Chapter 26: Modes of Christian Response

Question J: What mode of Christian response corresponds to the seventh Beatitude: “Blessed are the peacemakers, for they shall be called sons of God” (Mt 5.9)?

1. People whose primary love is charity love divine goodness above all else. There is no evil mutilating this goodness, and so no principle of opposition and conflict, which arise solely from evil and its distorting consequences. To love goods mutilated by evil with divine love is to love them as good, not as evil, and so to separate them from their evil and restore them to wholeness. Hence, the effort to live according to divine love will be universally conciliatory. The seventh mode of Christian response is therefore to respond to evil with good, not with resistance, much less with destructive action (see Lv 19.17–18; Mt 5.38–41; Rom 12.17–21). This way of acting is faith’s specification and charity’s fulfillment of the seventh mode of responsibility: One should not be moved by hostility to freely accept or choose the destruction, damaging, or impeding of any intelligible human good.

In the fallen human condition, injustice is common. The prevalence and ineluctability of evil breed resentment. The sense of vindication is part of the experience of justice, and so it can be sought as an apparent good. Emotionally, the release of pent-up negative feelings in destructive behavior bears some resemblance to the sense of vindication, even when this relief is itself not experienced as the appearance of justice—for example, even when it is felt to be a wrong balancing another wrong. Even apart from the New Testament, divine revelation provides some relief for this frustration by promising divine rectification (8‑G).

However, many people who are not particularly conciliatory seem to avoid acting irrationally out of hostile feeling. How do they manage to develop a disposition of self-restraint? The answer is that most people restrain themselves out of self-interest. Revenge is unprofitable, and since the tendency to it is so common, there is a general interest in making it costly. To do so is an important part of the function of criminal law and of many less formal devices of social control. Unfortunately, however, there are limits to self-restraint imposed by self-interest. Hence, in most people the tendency to irrationally destructive action is not eliminated; rather, it is channeled. Petty spitefulness, taking out resentments upon the weak and those in subordinate positions, purposeful injury by omission (which is not so easily recognized as malicious), and gross revenge when operating beyond the limits of ordinary controls (as in warfare) are all extremely common.

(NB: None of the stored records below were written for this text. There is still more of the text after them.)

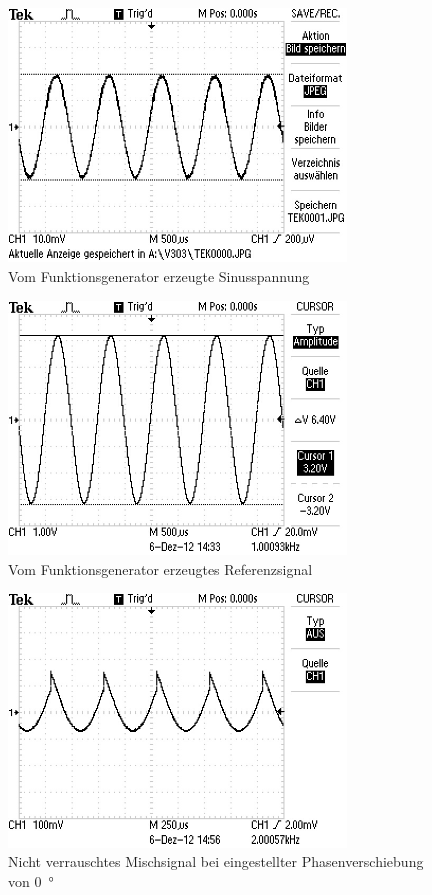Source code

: \begin{figure}
  \centering
  \includegraphics[width=0.8\textwidth]{aufnahmen/eingangssignal.jpg}
  \caption{Vom Funktionsgenerator erzeugte Sinusspannung}
  \label{fig:anfangssignal_ohne_rausch}
\end{figure}

\begin{figure}
  \centering
  \includegraphics[width=0.8\textwidth]{aufnahmen/referenzsignal.jpg}
  \caption{Vom Funktionsgenerator erzeugtes Referenzsignal}
  \label{fig:referenzsignal_ohne_rausch}
\end{figure}


\begin{figure}
  \centering
  \includegraphics[width=0.8\textwidth]{aufnahmen/phase_0_ohne_rauschen.jpg}
  \caption{Nicht verrauschtes Mischsignal bei eingestellter
    Phasenverschiebung von \SI{0}{\degree}}
    \label{fig:phase_0_nicht_verrauscht}
\end{figure}


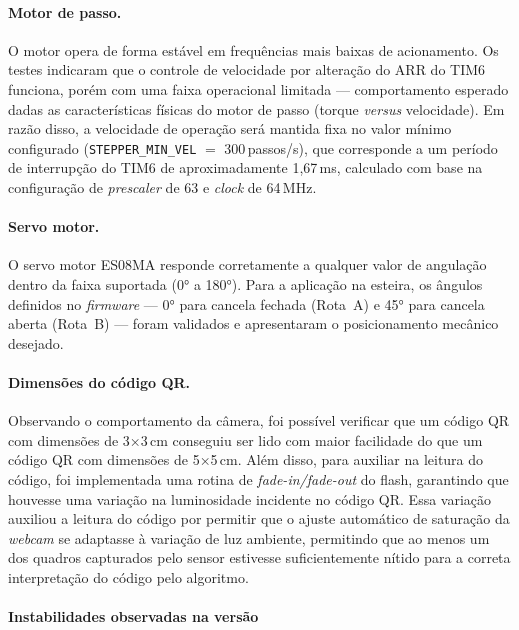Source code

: \paragraph{Motor de passo.}
O motor opera de forma estável em frequências mais baixas de acionamento. Os testes indicaram que o controle de velocidade por alteração do ARR do TIM6 funciona, porém com uma faixa operacional limitada --- comportamento esperado dadas as características físicas do motor de passo (torque \textit{versus} velocidade). Em razão disso, a velocidade de operação será mantida fixa no valor mínimo configurado (\texttt{STEPPER\_MIN\_VEL} $=$ 300\,passos/s), que corresponde a um período de interrupção do TIM6 de aproximadamente 1,67\,ms, calculado com base na configuração de \textit{prescaler} de 63 e \textit{clock} de 64\,MHz.

\paragraph{Servo motor.}
O servo motor ES08MA responde corretamente a qualquer valor de angulação dentro da faixa suportada (0° a 180°). Para a aplicação na esteira, os ângulos definidos no \textit{firmware} --- 0° para cancela fechada (Rota~A) e 45° para cancela aberta (Rota~B) --- foram validados e apresentaram o posicionamento mecânico desejado.

\paragraph{Dimensões do código QR.}
Observando o comportamento da câmera, foi possível verificar que um código QR com dimensões de 3×3\,cm conseguiu ser lido com maior facilidade do que um código QR com dimensões de 5×5\,cm. Além disso, para auxiliar na leitura do código, foi implementada uma rotina de \textit{fade-in/fade-out} do flash, garantindo que houvesse uma variação na luminosidade incidente no código QR. Essa variação auxiliou a leitura do código por permitir que o ajuste automático de saturação da \textit{webcam} se adaptasse à variação de luz ambiente, permitindo que ao menos um dos quadros capturados pelo sensor estivesse suficientemente nítido para a correta interpretação do código pelo algoritmo.

\paragraph{Instabilidades observadas na versão}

Christian revelation, accepted with living faith, transforms one’s understanding of evil and of the possibility of coping with it. Evil is not necessarily ineluctable. The victory over it has been won; redemption has been accomplished in principle in Jesus. The full implication of the character of evil as privation is that zealotry is no more able than pharisaism to deal with it. The privation as such cannot be confronted. Resistance to evil is useless and an effort to destroy it worse than useless, since such an effort only succeeds in destroying the residual good.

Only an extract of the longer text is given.